[Rd] row.names in data.frame

Prof Brian Ripley ripley at stats.ox.ac.uk
Mon Apr 17 17:49:21 CEST 2006

On Mon, 17 Apr 2006, Don MacQueen wrote:

> This looks like a good proposal to me, from an end-user's point of view.
> I have, from time to time, wished I could set row names to NULL. Not for 
> performance reasons, but because some aspect of my data, in combination with 
> how R handles row names, was requiring me to explicitly manage them in 
> situations where I was otherwise making no use of them.

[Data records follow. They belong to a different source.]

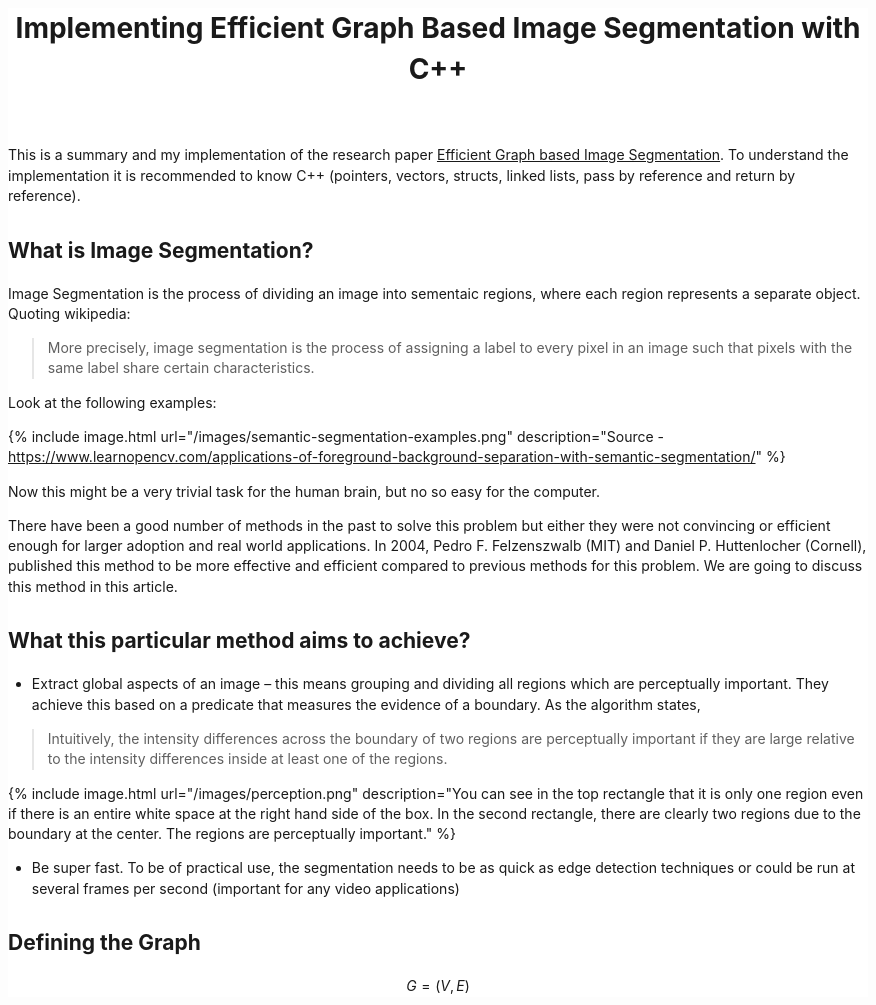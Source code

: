 ﻿---
layout: post
title: Implementing Efficient Graph Based Image Segmentation with C++
---


This is a summary and my implementation of the research paper [Efficient Graph based Image Segmentation](http://people.cs.uchicago.edu/~pff/papers/seg-ijcv.pdf). To understand the implementation it is recommended to know C++ (pointers, vectors, structs, linked lists, pass by reference and return by reference).

## What is Image Segmentation?
Image Segmentation is the process of dividing an image into sementaic regions, where each region represents a separate object. Quoting wikipedia:

> More precisely, image segmentation is the process of assigning a label to every pixel in an image such that pixels with the same label share certain characteristics. 

Look at the following examples:


{% include image.html url="/images/semantic-segmentation-examples.png" description="Source - https://www.learnopencv.com/applications-of-foreground-background-separation-with-semantic-segmentation/" %}


Now this might be a very trivial task for the human brain, but no so easy for the computer. 

There have been a good number of methods in the past to solve this problem but either they were not convincing or efficient enough for larger adoption and real world applications. In 2004, Pedro F. Felzenszwalb (MIT) and Daniel P. Huttenlocher (Cornell), published this method to be more effective and efficient compared to previous methods for this problem. We are going to discuss this method in this article. 

## What this particular method aims to achieve?

- Extract global aspects of an image – this means grouping and dividing all regions which are perceptually important. They achieve this based on a predicate that measures the evidence of a boundary. As the algorithm states, 
> Intuitively, the intensity differences across the boundary of two regions are perceptually important if they are large relative to the intensity
differences inside at least one of the regions.

{% include image.html url="/images/perception.png" description="You can see in the top rectangle that it is only one region even if there is an entire white space at the right hand side of the box. In the second rectangle, there are clearly two regions due to the boundary at the center. The regions are perceptually important." %}

- Be super fast. To be of practical use, the segmentation needs to be as quick as edge detection techniques or could be run at several frames per second (important for any video applications)

## Defining the Graph

$$ G = (V, E) $$
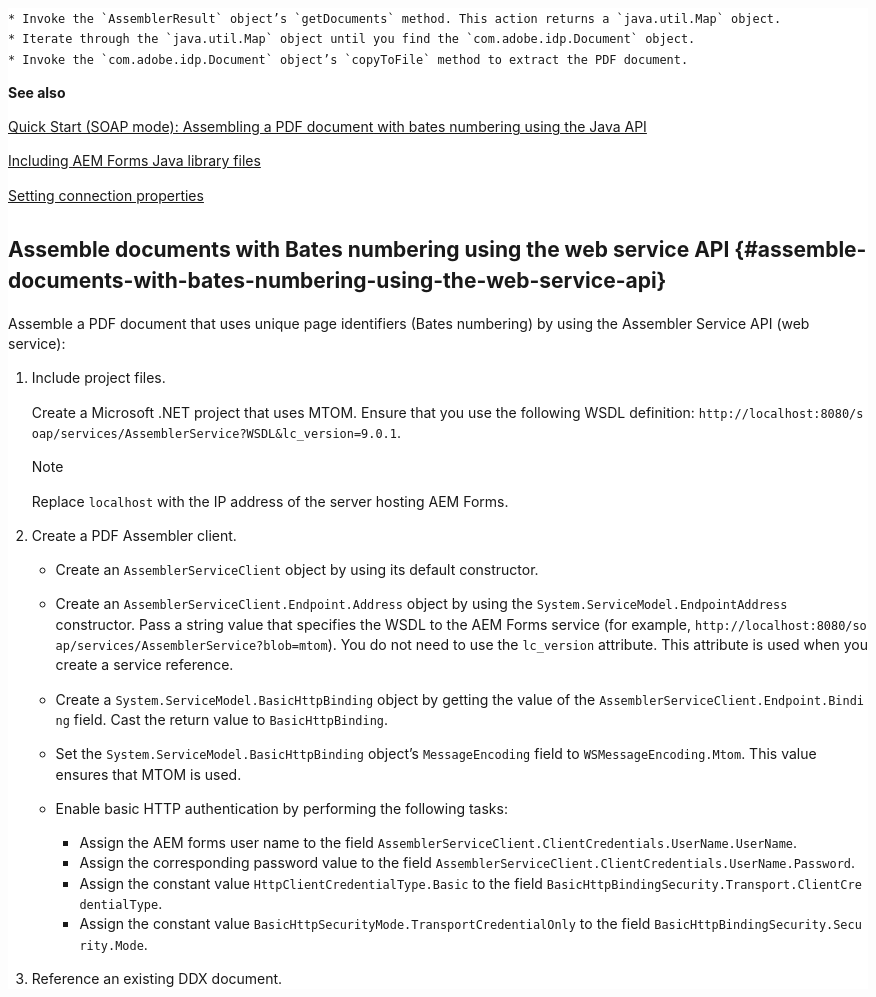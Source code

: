     * Invoke the `AssemblerResult` object’s `getDocuments` method. This action returns a `java.util.Map` object.
    * Iterate through the `java.util.Map` object until you find the `com.adobe.idp.Document` object.
    * Invoke the `com.adobe.idp.Document` object’s `copyToFile` method to extract the PDF document.

**See also**

[Quick Start (SOAP mode): Assembling a PDF document with bates numbering using the Java API](/help/forms/developing/assembler-service-java-api-quick.md#quick-start-soap-mode-assembling-a-pdf-document-with-bates-numbering-using-the-java-api)

[Including AEM Forms Java library files](/help/forms/developing/invoking-aem-forms-using-java.md#including-aem-forms-java-library-files)

[Setting connection properties](/help/forms/developing/invoking-aem-forms-using-java.md#setting-connection-properties)

## Assemble documents with Bates numbering using the web service API {#assemble-documents-with-bates-numbering-using-the-web-service-api}

Assemble a PDF document that uses unique page identifiers (Bates numbering) by using the Assembler Service API (web service):

1. Include project files.

   Create a Microsoft .NET project that uses MTOM. Ensure that you use the following WSDL definition: `http://localhost:8080/soap/services/AssemblerService?WSDL&lc_version=9.0.1`.

   >[!NOTE]
   >
   >Replace `localhost` with the IP address of the server hosting AEM Forms.

1. Create a PDF Assembler client.

    * Create an `AssemblerServiceClient` object by using its default constructor.
    * Create an `AssemblerServiceClient.Endpoint.Address` object by using the `System.ServiceModel.EndpointAddress` constructor. Pass a string value that specifies the WSDL to the AEM Forms service (for example, `http://localhost:8080/soap/services/AssemblerService?blob=mtom`). You do not need to use the `lc_version` attribute. This attribute is used when you create a service reference.
    * Create a `System.ServiceModel.BasicHttpBinding` object by getting the value of the `AssemblerServiceClient.Endpoint.Binding` field. Cast the return value to `BasicHttpBinding`.
    * Set the `System.ServiceModel.BasicHttpBinding` object’s `MessageEncoding` field to `WSMessageEncoding.Mtom`. This value ensures that MTOM is used.
    * Enable basic HTTP authentication by performing the following tasks:

        * Assign the AEM forms user name to the field `AssemblerServiceClient.ClientCredentials.UserName.UserName`.
        * Assign the corresponding password value to the field `AssemblerServiceClient.ClientCredentials.UserName.Password`.
        * Assign the constant value `HttpClientCredentialType.Basic` to the field `BasicHttpBindingSecurity.Transport.ClientCredentialType`.
        * Assign the constant value `BasicHttpSecurityMode.TransportCredentialOnly` to the field `BasicHttpBindingSecurity.Security.Mode`.

1. Reference an existing DDX document.
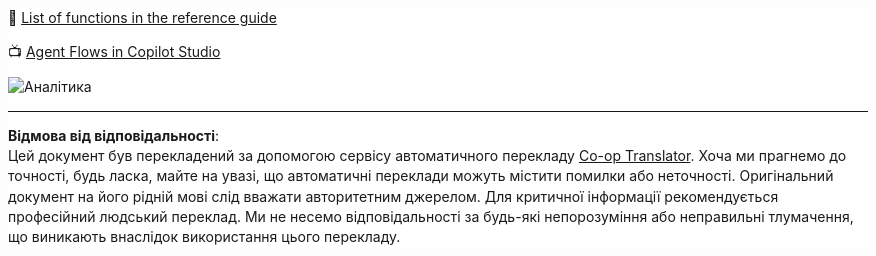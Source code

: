 🔗 [List of functions in the reference guide](https://learn.microsoft.com/azure/logic-apps/workflow-definition-language-functions-reference?WT.mc_id=power-172621-ebenitez)

📺 [Agent Flows in Copilot Studio](https://www.youtube.com/watch?v=VJTKyk3Pr7s)

<img src="https://m365-visitor-stats.azurewebsites.net/agent-academy/recruit/09-add-an-agent-flow" alt="Аналітика" />

---

**Відмова від відповідальності**:  
Цей документ був перекладений за допомогою сервісу автоматичного перекладу [Co-op Translator](https://github.com/Azure/co-op-translator). Хоча ми прагнемо до точності, будь ласка, майте на увазі, що автоматичні переклади можуть містити помилки або неточності. Оригінальний документ на його рідній мові слід вважати авторитетним джерелом. Для критичної інформації рекомендується професійний людський переклад. Ми не несемо відповідальності за будь-які непорозуміння або неправильні тлумачення, що виникають внаслідок використання цього перекладу.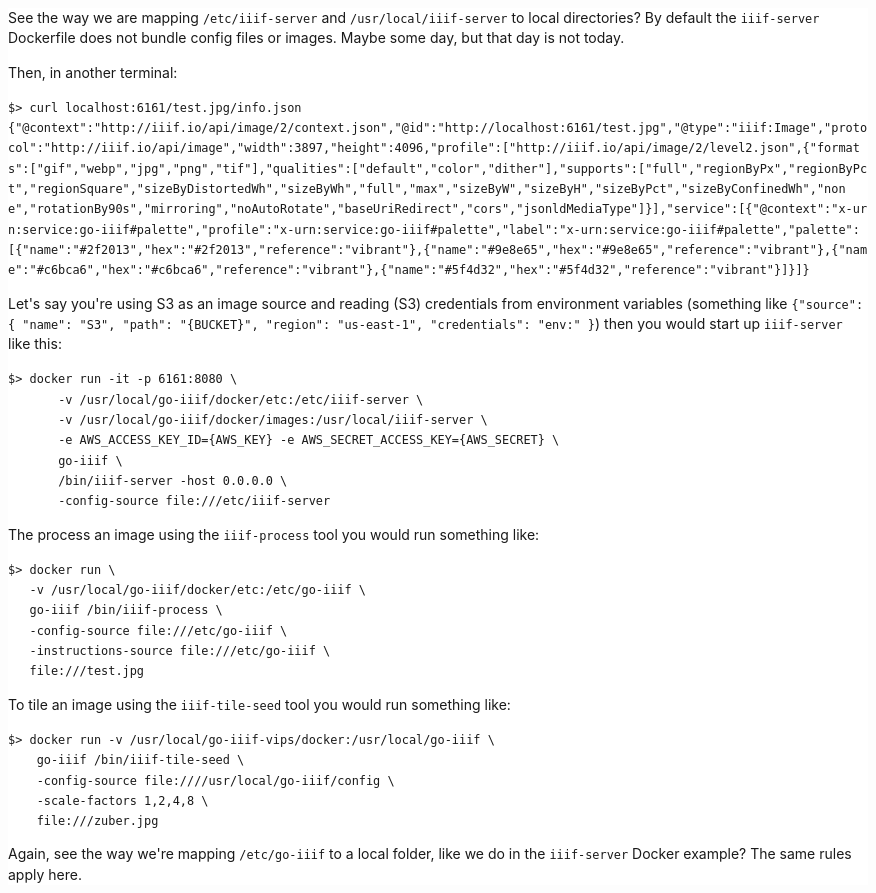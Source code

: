 See the way we are mapping `/etc/iiif-server` and `/usr/local/iiif-server` to local directories? By default the `iiif-server` Dockerfile does not bundle config files or images. Maybe some day, but that day is not today.

Then, in another terminal:

```
$> curl localhost:6161/test.jpg/info.json
{"@context":"http://iiif.io/api/image/2/context.json","@id":"http://localhost:6161/test.jpg","@type":"iiif:Image","protocol":"http://iiif.io/api/image","width":3897,"height":4096,"profile":["http://iiif.io/api/image/2/level2.json",{"formats":["gif","webp","jpg","png","tif"],"qualities":["default","color","dither"],"supports":["full","regionByPx","regionByPct","regionSquare","sizeByDistortedWh","sizeByWh","full","max","sizeByW","sizeByH","sizeByPct","sizeByConfinedWh","none","rotationBy90s","mirroring","noAutoRotate","baseUriRedirect","cors","jsonldMediaType"]}],"service":[{"@context":"x-urn:service:go-iiif#palette","profile":"x-urn:service:go-iiif#palette","label":"x-urn:service:go-iiif#palette","palette":[{"name":"#2f2013","hex":"#2f2013","reference":"vibrant"},{"name":"#9e8e65","hex":"#9e8e65","reference":"vibrant"},{"name":"#c6bca6","hex":"#c6bca6","reference":"vibrant"},{"name":"#5f4d32","hex":"#5f4d32","reference":"vibrant"}]}]}
```

Let's say you're using S3 as an image source and reading (S3) credentials from environment variables (something like `{"source": { "name": "S3", "path": "{BUCKET}", "region": "us-east-1", "credentials": "env:" }`) then you would start up `iiif-server` like this:

```
$> docker run -it -p 6161:8080 \
       -v /usr/local/go-iiif/docker/etc:/etc/iiif-server \
       -v /usr/local/go-iiif/docker/images:/usr/local/iiif-server \
       -e AWS_ACCESS_KEY_ID={AWS_KEY} -e AWS_SECRET_ACCESS_KEY={AWS_SECRET} \
       go-iiif \
       /bin/iiif-server -host 0.0.0.0 \
       -config-source file:///etc/iiif-server
```

The process an image using the `iiif-process` tool you would run something like:

```
$> docker run \
   -v /usr/local/go-iiif/docker/etc:/etc/go-iiif \
   go-iiif /bin/iiif-process \
   -config-source file:///etc/go-iiif \
   -instructions-source file:///etc/go-iiif \
   file:///test.jpg
```

To tile an image using the `iiif-tile-seed` tool you would run something like:

```
$> docker run -v /usr/local/go-iiif-vips/docker:/usr/local/go-iiif \
	go-iiif /bin/iiif-tile-seed \
	-config-source file:////usr/local/go-iiif/config \
	-scale-factors 1,2,4,8 \
	file:///zuber.jpg
```

Again, see the way we're mapping `/etc/go-iiif` to a local folder, like we do in the `iiif-server` Docker example? The same rules apply here.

Admittedly, some of 
> these occasions were quite a few R versions ago, when row names were not as 
> carefully managed by R itself as they are now.
> Potential ramifications are not immediately obvious to me, but for example, 
> will rbind() of two data frames, both of which have been assigned NULL row 
> names, result in a data frame with NULL row names? (Would it matter?) What 
> about one with NULL row names and one with non-NULL row names?

In the user's perspective, there are no NULL row.names, only integer or 
character ones.  (It did say *internal representation*.)  If you rbind one 
with integer and one with character, you get character in the result (just 
as you do with c()).  There's actually code there now that is supposed to 
work with 1:m and 1:n and give you 1:(n+m), and that does work with 
integer row.names.

There was a snag with the proposal: zero-column data frames do have a 
number of rows which is found from the row.names.  So rather than encode 
as NULL, 1:n is encoded as c(as.integer(NA), n), but the user will never 
see that.

row.names(a_df) <- NULL sets the row.names to 1:n.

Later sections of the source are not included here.